This post was originally published on the Patch on August 5, 2011.
I was recently working with a young student who had a hard time figuring out when to add commas or periods in his writing. I had given him a worksheet made from a paragraph I wrote and from which I removed proper capitalization and end punctuation. All he had to do was rewrite the paragraph with correct periods and capitals.
Even though this sounds simple, he had a hard time determining where a period should go. Instead, he sometimes added a comma instead or skipped a period entirely.
After trying several approaches to help him, a new thought occurred to me. “Listen to the music of the words,” I said. I compared punctuation to rests in musical notation, with which he has some experience. “Commas are like short rests, and periods are like long rests.”
I then hummed the paragraph without the words for him once, and then again while pointing to the words I was humming so he could follow along. He said it was almost like he could hear me saying the sentences. I said, “Yes, the music and rhythm of language help give it meaning.” To show some contrast, I read the same paragraph in an absolute monotone with no pauses for punctuation whatsoever. “Much more boring, isn’t it?” I said, and he agreed.

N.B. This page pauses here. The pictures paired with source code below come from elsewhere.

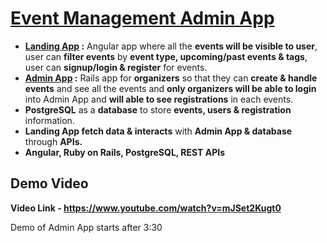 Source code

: # [Event Management Admin App](https://www.youtube.com/watch?v=mJSet2Kugt0)
- **[Landing App](https://github.com/rohit1107-2002/Event-Management-Web-App-Front-End-Landing-App) :** Angular app where all the **events will be visible to user**, user can **filter events** by **event type, upcoming/past events & tags**, user can **signup/login & register** for events.
- **[Admin App](https://github.com/rohit1107-2002/Event-Management-Web-App-Back-End-Admin-App) :** Rails app for **organizers** so that they can **create & handle events** and see all the events and **only organizers will be able to login** into Admin App
and **will able to see registrations** in each events.
- **PostgreSQL** as a **database** to store **events, users & registration** information.
- **Landing App fetch data & interacts** with **Admin App & database** through **APIs.**
- **Angular, Ruby on Rails, PostgreSQL, REST APIs**

## Demo Video

**Video Link - https://www.youtube.com/watch?v=mJSet2Kugt0**

Demo of Admin App starts after 3:30
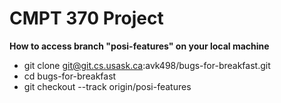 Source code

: # CMPT 370 Project

**How to access branch "posi-features" on your local machine**
- git clone git@git.cs.usask.ca:avk498/bugs-for-breakfast.git
- cd bugs-for-breakfast
- git checkout --track origin/posi-features

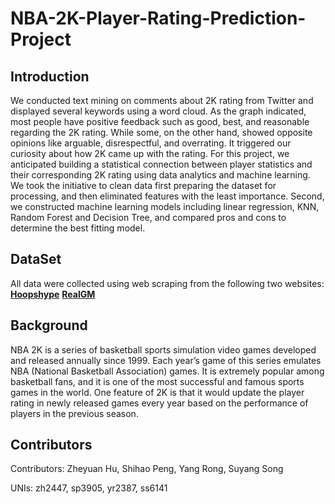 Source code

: # NBA-2K-Player-Rating-Prediction-Project


## Introduction
We conducted text mining on comments about 2K rating from Twitter and displayed several keywords using a word cloud. As the graph indicated, most people have positive feedback such as good, best, and reasonable regarding the 2K rating. While some, on the other hand, showed opposite opinions like arguable, disrespectful, and overrating. It triggered our curiosity about how 2K came up with the rating.
For this project, we anticipated building a statistical connection between player statistics and their corresponding 2K rating using data analytics and machine learning. We took the initiative to clean data first preparing the dataset for processing, and then eliminated features with the least importance. Second, we constructed machine learning models including linear regression, KNN, Random Forest and Decision Tree, and compared pros and cons to determine the best fitting model.


## DataSet
All data were collected using web scraping from the following two websites:
[**Hoopshype**](https://hoopshype.com/nba2k)
[**RealGM**](https://basketball.realgm.com/nba/stats/2020?Averages/Qualified/points/All/desc/1/Regular_Season)


## Background
NBA 2K is a series of basketball sports simulation video games developed and released annually since 1999. Each year’s game of this series emulates NBA (National Basketball Association) games. It is extremely popular among basketball fans, and it is one of the most successful and famous sports games in the world. One feature of 2K is that it would update the player rating in newly released games every year based on the performance of players in the previous season.


## Contributors
Contributors: Zheyuan Hu, Shihao Peng, Yang Rong, Suyang Song

UNIs: zh2447, sp3905, yr2387, ss6141
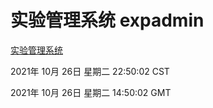 # 实验管理系统 expadmin
[实验管理系统](http://59.174.24.190:56808/expadmin-782313d2-e1b1-4ea7-932e-3a55e6a1a4d0/)

2021年 10月 26日 星期二 22:50:02 CST

2021年 10月 26日 星期二 14:50:02 GMT
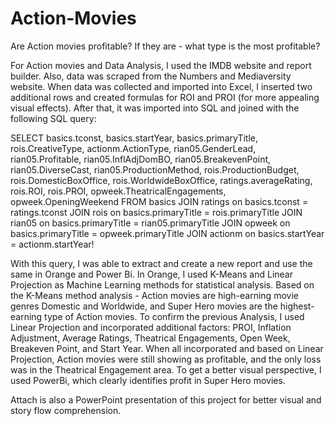 # Action-Movies
Are Action movies profitable? 
If they are - what type is the most profitable?

For Action movies and Data Analysis, I used the IMDB website and report builder. Also, data was scraped from the Numbers and Mediaversity website.
When data was collected and imported into Excel, I inserted two additional rows and created formulas for ROI and PROI (for more appealing visual effects).
After that, it was imported into SQL and joined with the following SQL query:

SELECT basics.tconst, basics.startYear, basics.primaryTitle, rois.CreativeType, actionm.ActionType,
rian05.GenderLead, rian05.Profitable, rian05.InflAdjDomBO, rian05.BreakevenPoint, rian05.DiverseCast, rian05.ProductionMethod,
rois.ProductionBudget, rois.DomesticBoxOffice, rois.WorldwideBoxOffice, 
ratings.averageRating, rois.ROI, rois.PROI, opweek.TheatricalEngagements, opweek.OpeningWeekend 
FROM basics
JOIN ratings on basics.tconst =	ratings.tconst
JOIN rois on basics.primaryTitle = rois.primaryTitle
JOIN rian05 on basics.primaryTitle = rian05.primaryTitle
JOIN opweek on basics.primaryTitle = opweek.primaryTitle
JOIN actionm on basics.startYear = actionm.startYear!

With this query, I was able to extract and create a new report and use the same in Orange and Power Bi.
In Orange, I used K-Means and Linear Projection as Machine Learning methods for statistical analysis.
Based on the K-Means method analysis - Action movies are high-earning movie genres Domestic and Worldwide, and Super Hero movies are the highest-earning type of Action movies.
To confirm the previous Analysis, I used Linear Projection and incorporated additional factors: PROI, Inflation Adjustment, Average Ratings, Theatrical Engagements, Open Week, Breakeven Point, and Start Year. 
When all incorporated and based on Linear Projection, Action movies were still showing as profitable, and the only loss was in the Theatrical Engagement area.
To get a better visual perspective, I used PowerBi, which clearly identifies profit in Super Hero movies. 

Attach is also a PowerPoint presentation of this project for better visual and story flow comprehension. 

With this new tool under his belt, my student was able to successfully detect when to add periods in the rest of the paragraph. He continues to use this tool months later.
I have taught this method to other struggling students, and it’s helped them, too. A search for similar methods didn’t turn up anything online, so I wonder if this is a new idea. I hope this way to use “musical intelligence” adds another useful tool to other writing teachers’ tool kits!